● **AIM OF THE EXERCISE**: Beginning with the line that contains "from the list." in the material below, print each line exactly until the line that contains "the design brief." has been printed, then stop.

● **ENTRIES SUPPLIED**:

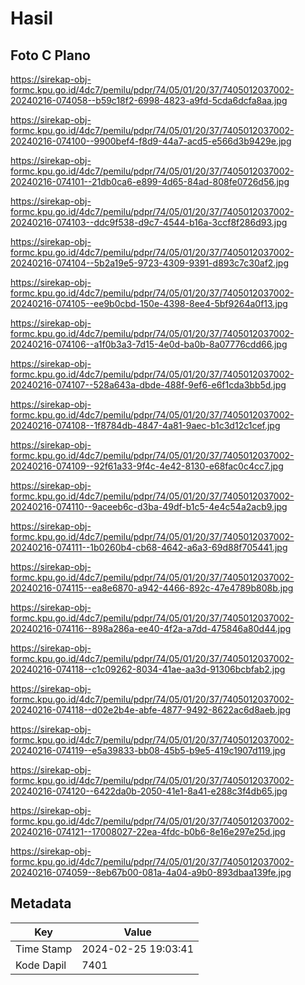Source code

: # Hasil

## Foto C Plano

https://sirekap-obj-formc.kpu.go.id/4dc7/pemilu/pdpr/74/05/01/20/37/7405012037002-20240216-074058--b59c18f2-6998-4823-a9fd-5cda6dcfa8aa.jpg

https://sirekap-obj-formc.kpu.go.id/4dc7/pemilu/pdpr/74/05/01/20/37/7405012037002-20240216-074100--9900bef4-f8d9-44a7-acd5-e566d3b9429e.jpg

https://sirekap-obj-formc.kpu.go.id/4dc7/pemilu/pdpr/74/05/01/20/37/7405012037002-20240216-074101--21db0ca6-e899-4d65-84ad-808fe0726d56.jpg

https://sirekap-obj-formc.kpu.go.id/4dc7/pemilu/pdpr/74/05/01/20/37/7405012037002-20240216-074103--ddc9f538-d9c7-4544-b16a-3ccf8f286d93.jpg

https://sirekap-obj-formc.kpu.go.id/4dc7/pemilu/pdpr/74/05/01/20/37/7405012037002-20240216-074104--5b2a19e5-9723-4309-9391-d893c7c30af2.jpg

https://sirekap-obj-formc.kpu.go.id/4dc7/pemilu/pdpr/74/05/01/20/37/7405012037002-20240216-074105--ee9b0cbd-150e-4398-8ee4-5bf9264a0f13.jpg

https://sirekap-obj-formc.kpu.go.id/4dc7/pemilu/pdpr/74/05/01/20/37/7405012037002-20240216-074106--a1f0b3a3-7d15-4e0d-ba0b-8a07776cdd66.jpg

https://sirekap-obj-formc.kpu.go.id/4dc7/pemilu/pdpr/74/05/01/20/37/7405012037002-20240216-074107--528a643a-dbde-488f-9ef6-e6f1cda3bb5d.jpg

https://sirekap-obj-formc.kpu.go.id/4dc7/pemilu/pdpr/74/05/01/20/37/7405012037002-20240216-074108--1f8784db-4847-4a81-9aec-b1c3d12c1cef.jpg

https://sirekap-obj-formc.kpu.go.id/4dc7/pemilu/pdpr/74/05/01/20/37/7405012037002-20240216-074109--92f61a33-9f4c-4e42-8130-e68fac0c4cc7.jpg

https://sirekap-obj-formc.kpu.go.id/4dc7/pemilu/pdpr/74/05/01/20/37/7405012037002-20240216-074110--9aceeb6c-d3ba-49df-b1c5-4e4c54a2acb9.jpg

https://sirekap-obj-formc.kpu.go.id/4dc7/pemilu/pdpr/74/05/01/20/37/7405012037002-20240216-074111--1b0260b4-cb68-4642-a6a3-69d88f705441.jpg

https://sirekap-obj-formc.kpu.go.id/4dc7/pemilu/pdpr/74/05/01/20/37/7405012037002-20240216-074115--ea8e6870-a942-4466-892c-47e4789b808b.jpg

https://sirekap-obj-formc.kpu.go.id/4dc7/pemilu/pdpr/74/05/01/20/37/7405012037002-20240216-074116--898a286a-ee40-4f2a-a7dd-475846a80d44.jpg

https://sirekap-obj-formc.kpu.go.id/4dc7/pemilu/pdpr/74/05/01/20/37/7405012037002-20240216-074118--c1c09262-8034-41ae-aa3d-91306bcbfab2.jpg

https://sirekap-obj-formc.kpu.go.id/4dc7/pemilu/pdpr/74/05/01/20/37/7405012037002-20240216-074118--d02e2b4e-abfe-4877-9492-8622ac6d8aeb.jpg

https://sirekap-obj-formc.kpu.go.id/4dc7/pemilu/pdpr/74/05/01/20/37/7405012037002-20240216-074119--e5a39833-bb08-45b5-b9e5-419c1907d119.jpg

https://sirekap-obj-formc.kpu.go.id/4dc7/pemilu/pdpr/74/05/01/20/37/7405012037002-20240216-074120--6422da0b-2050-41e1-8a41-e288c3f4db65.jpg

https://sirekap-obj-formc.kpu.go.id/4dc7/pemilu/pdpr/74/05/01/20/37/7405012037002-20240216-074121--17008027-22ea-4fdc-b0b6-8e16e297e25d.jpg

https://sirekap-obj-formc.kpu.go.id/4dc7/pemilu/pdpr/74/05/01/20/37/7405012037002-20240216-074059--8eb67b00-081a-4a04-a9b0-893dbaa139fe.jpg


## Metadata

| Key        | Value               |
| ---------- | ------------------- |
| Time Stamp | 2024-02-25 19:03:41 |
| Kode Dapil | 7401                |



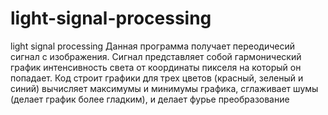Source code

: # light-signal-processing
light signal processing
Данная программа получает переодичесий сигнал с изображения. Сигнал представляет собой гармонический график интенсивность света от координаты пикселя на который он попадает. Код строит графики для трех цветов (красный, зеленый и синий) вычисляет максимумы и минимумы графика, сглаживает шумы (делает график более гладким), и делает фурье преобразование
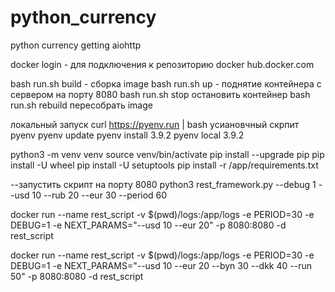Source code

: # python_currency
python currency getting aiohttp

docker login - для подключения к репозиторию docker hub.docker.com

bash run.sh build - сборка image
bash run.sh up - поднятие контейнера с сервером на порту 8080
bash run.sh stop остановить контейнер
bash run.sh rebuild пересобрать image 


локальный запуск 
curl https://pyenv.run | bash усиановчный скрпит pyenv 
pyenv update 
pyenv install 3.9.2
pyenv local 3.9.2 

python3 -m venv venv
source venv/bin/activate
pip install --upgrade pip
pip install -U wheel
pip install -U setuptools 
pip install -r /app/requirements.txt

--запустить скрипт на порту 8080 
python3 rest_framework.py --debug 1 --usd 10 --rub 20 --eur 30 --period 60

docker run --name rest_script -v $(pwd)/logs:/app/logs -e PERIOD=30  -e DEBUG=1 -e NEXT_PARAMS="--usd 10 --eur 20"  -p 8080:8080 -d rest_script


docker run --name rest_script -v $(pwd)/logs:/app/logs -e PERIOD=30  -e DEBUG=1 -e NEXT_PARAMS="--usd 10 --eur 20 --byn 30 --dkk 40 --run 50"  -p 8080:8080 -d rest_script
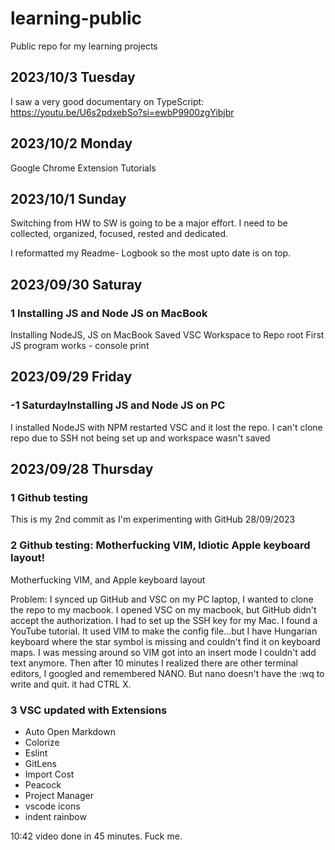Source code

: # learning-public
Public repo for my learning projects



## 2023/10/3  Tuesday 

I saw a very good documentary on TypeScript:
https://youtu.be/U6s2pdxebSo?si=ewbP9900zgYibjbr


## 2023/10/2  Monday 
Google Chrome Extension Tutorials



## 2023/10/1  Sunday 
Switching from HW to SW is going to be a major effort. I need to be collected, organized, focused, rested and dedicated.

I reformatted my Readme- Logbook so the most upto date is on top.

## 2023/09/30 Saturay

### 1 Installing JS and Node JS on MacBook
Installing NodeJS, JS on MacBook
Saved VSC Workspace to Repo root
First JS program works - console print

## 2023/09/29 Friday
### -1 SaturdayInstalling JS and Node JS on PC
I installed NodeJS with NPM restarted VSC and it lost the repo. 
I can't clone repo due to SSH not being set up and workspace wasn't saved

## 2023/09/28 Thursday

###  1 Github testing
This is my 2nd commit as I'm experimenting with GitHub
28/09/2023

### 2 Github testing: Motherfucking VIM, Idiotic Apple keyboard layout!
Motherfucking VIM, and Apple keyboard layout

Problem: 
I synced up GitHub and VSC on my PC laptop, I wanted to clone the repo to my macbook.
I opened VSC on my macbook, but GitHub didn't accept the authorization. 
I had to set up the SSH key for my Mac. I found a YouTube tutorial.
It used VIM to make the config file...but I have Hungarian keyboard where the star symbol is missing and
couldn't find it on keyboard maps. I was messing around so VIM got into an insert mode I couldn't add text anymore.
Then after 10 minutes I realized there are other terminal editors, I googled and remembered NANO.
But nano doesn't have the :wq to write and quit. it had CTRL X. 
### 3  VSC updated with Extensions
- Auto Open Markdown
- Colorize
- Eslint
- GitLens
- Import Cost
- Peacock
- Project Manager
- vscode icons
- indent rainbow



10:42 video done in 45 minutes. 
Fuck me.



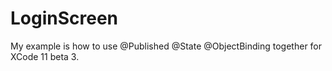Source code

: # LoginScreen

My example is how to use @Published @State @ObjectBinding together for XCode 11 beta 3.


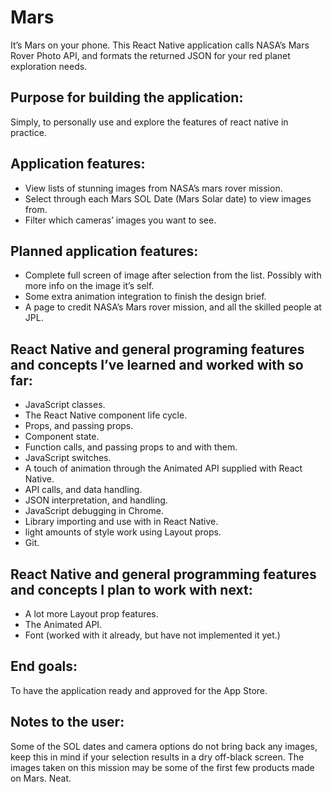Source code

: # Mars

It’s Mars on your phone. This React Native application calls NASA’s Mars Rover Photo API, and formats the returned JSON for your red planet exploration needs.

## Purpose for building the application:
   Simply, to personally use and explore the features of react native in practice. 

## Application features:
   * View lists of stunning images from NASA’s mars rover mission.
   * Select through each Mars SOL Date (Mars Solar date) to view images from.
   * Filter which cameras’ images you want to see.

## Planned application features:
   * Complete full screen of image after selection from the list.
	     Possibly with more info on the image it’s self.
   * Some extra animation integration to finish the design brief.
   * A page to credit NASA’s Mars rover mission, and all the skilled people at JPL.


## React Native and general programing features and concepts I’ve learned and worked with so far:

* JavaScript classes.
* The React Native component life cycle.
* Props, and passing props.
* Component state.
* Function calls, and passing props to and with them.
* JavaScript switches.
* A touch of animation through the Animated API supplied with React Native.
* API calls, and data handling.
* JSON interpretation, and handling.
* JavaScript debugging in Chrome.
* Library importing and use with in React Native.
* light amounts of style work using Layout props.
* Git.

## React Native and general programming features and concepts I plan to work with next:
* A lot more Layout prop features.
* The Animated API.
* Font (worked with it already, but have not implemented it yet.)


## End goals:
To have the application ready and approved for the App Store.


## Notes to the user:
Some of the SOL dates and camera options do not bring back any images, keep this in mind if your selection results in a dry off-black screen.
The images taken on this mission may be some of the first few products made on Mars. Neat.
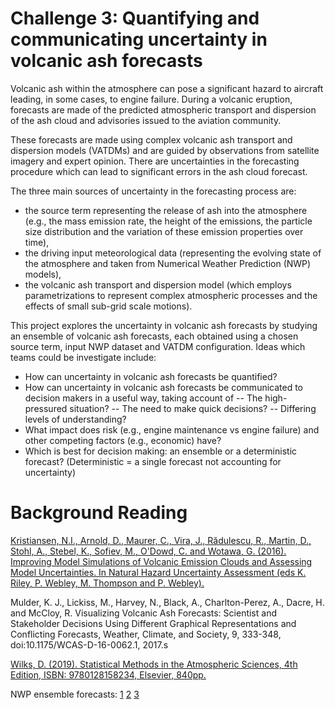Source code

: # Challenge 3: Quantifying and communicating uncertainty in volcanic ash forecasts

Volcanic ash within the atmosphere can pose a significant hazard to aircraft leading, in some cases, to engine failure. During a volcanic eruption, forecasts are made of the predicted atmospheric transport and dispersion of the ash cloud and advisories issued to the aviation community.

These forecasts are made using complex volcanic ash transport and dispersion models (VATDMs) and are guided by observations from satellite imagery and expert opinion. There are uncertainties in the forecasting procedure which can lead to significant errors in the ash cloud forecast.

The three main sources of uncertainty in the forecasting process are:
- the source term representing the release of ash into the atmosphere (e.g., the mass emission rate, the height of the emissions, the particle size distribution and the variation of these emission properties over time),
- the driving input meteorological data (representing the evolving state of the atmosphere and taken from Numerical Weather Prediction (NWP) models),
- the volcanic ash transport and dispersion model (which employs parametrizations to represent complex atmospheric processes and the effects of small sub-grid scale motions).

This project explores the uncertainty in volcanic ash forecasts by studying an ensemble of volcanic ash forecasts, each obtained using a chosen source term, input NWP dataset and VATDM configuration. Ideas which teams could be investigate include:
- How can uncertainty in volcanic ash forecasts be quantified?
- How can uncertainty in volcanic ash forecasts be communicated to decision makers in a useful way, taking account of
-- The high-pressured situation?
-- The need to make quick decisions?
-- Differing levels of understanding?
- What impact does risk (e.g., engine maintenance vs engine failure) and other competing factors (e.g., economic) have?
- Which is best for decision making: an ensemble or a deterministic forecast? (Deterministic = a single forecast not accounting for uncertainty)

# Background Reading
[Kristiansen, N.I., Arnold, D., Maurer, C., Vira, J., Rădulescu, R., Martin, D., Stohl, A., Stebel, K., Sofiev, M., O'Dowd, C. and Wotawa, G. (2016). Improving Model Simulations of Volcanic Emission Clouds and Assessing Model Uncertainties. In Natural Hazard Uncertainty Assessment (eds K. Riley, P. Webley, M. Thompson and P. Webley). ](10.1002/9781119028116.ch8)

Mulder, K. J., Lickiss, M., Harvey, N., Black, A., Charlton-Perez, A., Dacre, H. and McCloy, R. Visualizing Volcanic Ash Forecasts: Scientist and Stakeholder Decisions Using Different Graphical Representations and Conflicting Forecasts, Weather, Climate, and Society, 9, 333-348, doi:10.1175/WCAS-D-16-0062.1, 2017.s

[Wilks, D. (2019). Statistical Methods in the Atmospheric Sciences, 4th Edition, ISBN: 9780128158234, Elsevier, 840pp. ](https://www.sciencedirect.com/science/article/pii/B9780128158234099910)

NWP ensemble forecasts:
[1](https://www.metoffice.gov.uk/research/weather/ensemble-forecasting/mogreps)
[2](https://www.ecmwf.int/en/learning/training/introduction-chaos-predictability-and-ensemble-forecasts)
[3](https://www.ecmwf.int/en/newsletter/153/meteorology/25-years-ensemble-forecasting-ecmwf  )
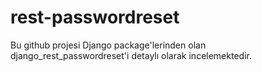 ﻿# rest-passwordreset
Bu github projesi Django package'lerinden olan django_rest_passwordreset'i detaylı olarak incelemektedir.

● **EXERCISE SOLUTION**:
   * Complete full screen of image after selection from the list.
	     Possibly with more info on the image it’s self.
   * Some extra animation integration to finish the design brief.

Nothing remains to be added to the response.